Earlier, I looked at the observed performance spread that we see in NHL shooting. When I talk about shooting talent, I mean a player's ability to score from a particular spot on the ice relative to the league average. To that end, I looked at player shooting at even-strength over the last five seasons, using only road shots to reduce scorer bias.
But, of course, when we measure a player's performance, we're only getting a snapshot of his ability. The range of ability is usually much smaller than the range of performance. So to determine the range of player ability, I started out assuming that the talent distribution matched the observed performance ability. I then updated my estimate of each individual player's range of abilities using the actual outcomes that player achieved in each season.
For Ilya Kovalchuk, who I believe to be an exceptional shooter, the progression of his mean talent estimate over the course of five seasons looked like:
Initial estimate: 6.38% (league average)
I ran this for every player in the league over five seasons (for season where they had fewer than 20 shots, I didn't update my estimate) and ended up with the following estimated distribution of talent:
Just to recap - I started out by assuming that the player talent distribution looked like the blue curve, and updated each player's individual distribution based on how he did over the course of five seasons. The green curve shows the distribution of mean estimated talent across the league by this method. So clearly my initial estimate was wrong - I started out with a distribution that had an average of 6.38% and a standard deviation of 1.53%, while using that distribution to start implies a significantly narrower distribution of talents.
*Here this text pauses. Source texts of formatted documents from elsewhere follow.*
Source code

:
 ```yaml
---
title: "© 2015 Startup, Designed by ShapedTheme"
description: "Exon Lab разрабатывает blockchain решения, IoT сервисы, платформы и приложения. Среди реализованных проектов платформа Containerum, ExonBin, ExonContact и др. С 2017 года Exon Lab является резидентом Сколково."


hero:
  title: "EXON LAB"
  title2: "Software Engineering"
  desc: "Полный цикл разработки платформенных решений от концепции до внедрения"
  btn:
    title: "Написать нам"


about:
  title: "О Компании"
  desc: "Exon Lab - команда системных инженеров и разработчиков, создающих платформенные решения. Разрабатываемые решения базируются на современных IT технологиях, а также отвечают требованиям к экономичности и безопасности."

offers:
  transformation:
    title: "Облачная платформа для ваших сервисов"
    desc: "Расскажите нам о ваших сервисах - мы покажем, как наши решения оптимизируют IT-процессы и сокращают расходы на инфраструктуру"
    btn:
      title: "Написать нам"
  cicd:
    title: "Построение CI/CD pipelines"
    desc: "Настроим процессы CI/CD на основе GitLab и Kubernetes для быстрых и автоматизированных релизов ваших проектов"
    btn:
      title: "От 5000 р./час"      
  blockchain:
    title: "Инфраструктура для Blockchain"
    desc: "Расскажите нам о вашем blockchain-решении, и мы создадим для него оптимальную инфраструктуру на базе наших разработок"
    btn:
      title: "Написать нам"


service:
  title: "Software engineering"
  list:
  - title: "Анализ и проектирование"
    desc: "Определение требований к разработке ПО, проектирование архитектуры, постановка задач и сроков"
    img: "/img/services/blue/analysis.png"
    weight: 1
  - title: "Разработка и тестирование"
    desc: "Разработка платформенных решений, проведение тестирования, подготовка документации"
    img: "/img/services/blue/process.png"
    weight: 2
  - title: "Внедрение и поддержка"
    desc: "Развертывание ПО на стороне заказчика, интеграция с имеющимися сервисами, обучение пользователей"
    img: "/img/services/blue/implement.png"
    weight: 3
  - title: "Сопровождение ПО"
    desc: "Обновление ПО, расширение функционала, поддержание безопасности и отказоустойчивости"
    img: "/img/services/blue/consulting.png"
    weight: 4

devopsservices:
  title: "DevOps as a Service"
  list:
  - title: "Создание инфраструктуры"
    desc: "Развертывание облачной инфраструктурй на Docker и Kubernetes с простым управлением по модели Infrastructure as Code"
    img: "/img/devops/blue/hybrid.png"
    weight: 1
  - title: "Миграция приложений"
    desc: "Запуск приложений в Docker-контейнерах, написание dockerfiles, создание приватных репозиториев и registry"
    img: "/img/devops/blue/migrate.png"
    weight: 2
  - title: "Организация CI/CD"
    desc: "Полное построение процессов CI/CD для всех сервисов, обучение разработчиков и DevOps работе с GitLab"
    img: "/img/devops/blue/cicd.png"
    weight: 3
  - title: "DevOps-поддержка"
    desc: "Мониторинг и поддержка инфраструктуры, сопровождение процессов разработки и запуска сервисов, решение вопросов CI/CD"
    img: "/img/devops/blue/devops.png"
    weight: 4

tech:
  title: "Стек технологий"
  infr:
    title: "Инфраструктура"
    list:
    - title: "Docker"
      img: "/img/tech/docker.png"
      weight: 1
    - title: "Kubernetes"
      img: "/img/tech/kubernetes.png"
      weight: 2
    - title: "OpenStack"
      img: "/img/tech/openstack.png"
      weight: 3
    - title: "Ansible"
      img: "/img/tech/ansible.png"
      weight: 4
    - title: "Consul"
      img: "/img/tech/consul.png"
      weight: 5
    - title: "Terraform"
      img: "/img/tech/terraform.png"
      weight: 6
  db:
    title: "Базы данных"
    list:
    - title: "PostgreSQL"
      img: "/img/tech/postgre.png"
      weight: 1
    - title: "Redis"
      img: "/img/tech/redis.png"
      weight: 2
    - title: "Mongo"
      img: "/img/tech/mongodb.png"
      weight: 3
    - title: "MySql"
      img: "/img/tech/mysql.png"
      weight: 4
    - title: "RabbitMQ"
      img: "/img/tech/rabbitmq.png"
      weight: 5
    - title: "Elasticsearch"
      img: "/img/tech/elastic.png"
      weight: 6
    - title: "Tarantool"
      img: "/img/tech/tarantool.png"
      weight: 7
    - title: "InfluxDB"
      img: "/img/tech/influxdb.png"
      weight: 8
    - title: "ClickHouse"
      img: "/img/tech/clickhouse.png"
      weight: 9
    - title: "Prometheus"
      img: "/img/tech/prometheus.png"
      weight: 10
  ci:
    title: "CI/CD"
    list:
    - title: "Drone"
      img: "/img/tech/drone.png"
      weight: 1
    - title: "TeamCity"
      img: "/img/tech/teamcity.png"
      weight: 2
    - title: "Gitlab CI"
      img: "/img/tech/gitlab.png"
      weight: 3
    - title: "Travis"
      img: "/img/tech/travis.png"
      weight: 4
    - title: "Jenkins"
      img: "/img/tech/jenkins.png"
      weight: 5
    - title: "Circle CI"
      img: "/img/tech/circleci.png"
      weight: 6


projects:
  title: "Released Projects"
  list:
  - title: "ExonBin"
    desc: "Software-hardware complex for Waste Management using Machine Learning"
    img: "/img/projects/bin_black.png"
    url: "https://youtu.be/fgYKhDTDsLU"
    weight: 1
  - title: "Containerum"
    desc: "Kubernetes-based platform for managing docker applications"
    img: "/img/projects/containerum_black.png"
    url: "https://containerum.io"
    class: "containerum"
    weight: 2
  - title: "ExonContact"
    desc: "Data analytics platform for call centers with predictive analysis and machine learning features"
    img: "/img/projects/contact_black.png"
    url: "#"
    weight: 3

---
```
How do we fix this? Well, I re-ran the problem, using my green curve as the initial estimate of talent distribution. I iterated until the final talent distribution matched the initial talent distribution (and was stable for several successive iterations). The final curve had a standard deviation of 0.44% (the mean was the same, obviously). The implication is that the distribution of shooting talent is about 71% narrower than the observed talent distribution, which is - coincidentally or not - almost the same answer as I got (74%) when I looked at the relationship between shooting performance in odd and even shots.
As for Kovalchuk, I'm afraid I don't have such a good answer. He goes from being roughly 2.8 standard deviations from the mean with the original distribution to being somewhere between 7-8 in the final estimate. I'm comfortable with Kovalchuk in the range of three standard deviations above the mean (eg - Tanguay may be just as good, so he's clearly not 1-in-1000) but eight is clearly not the right answer.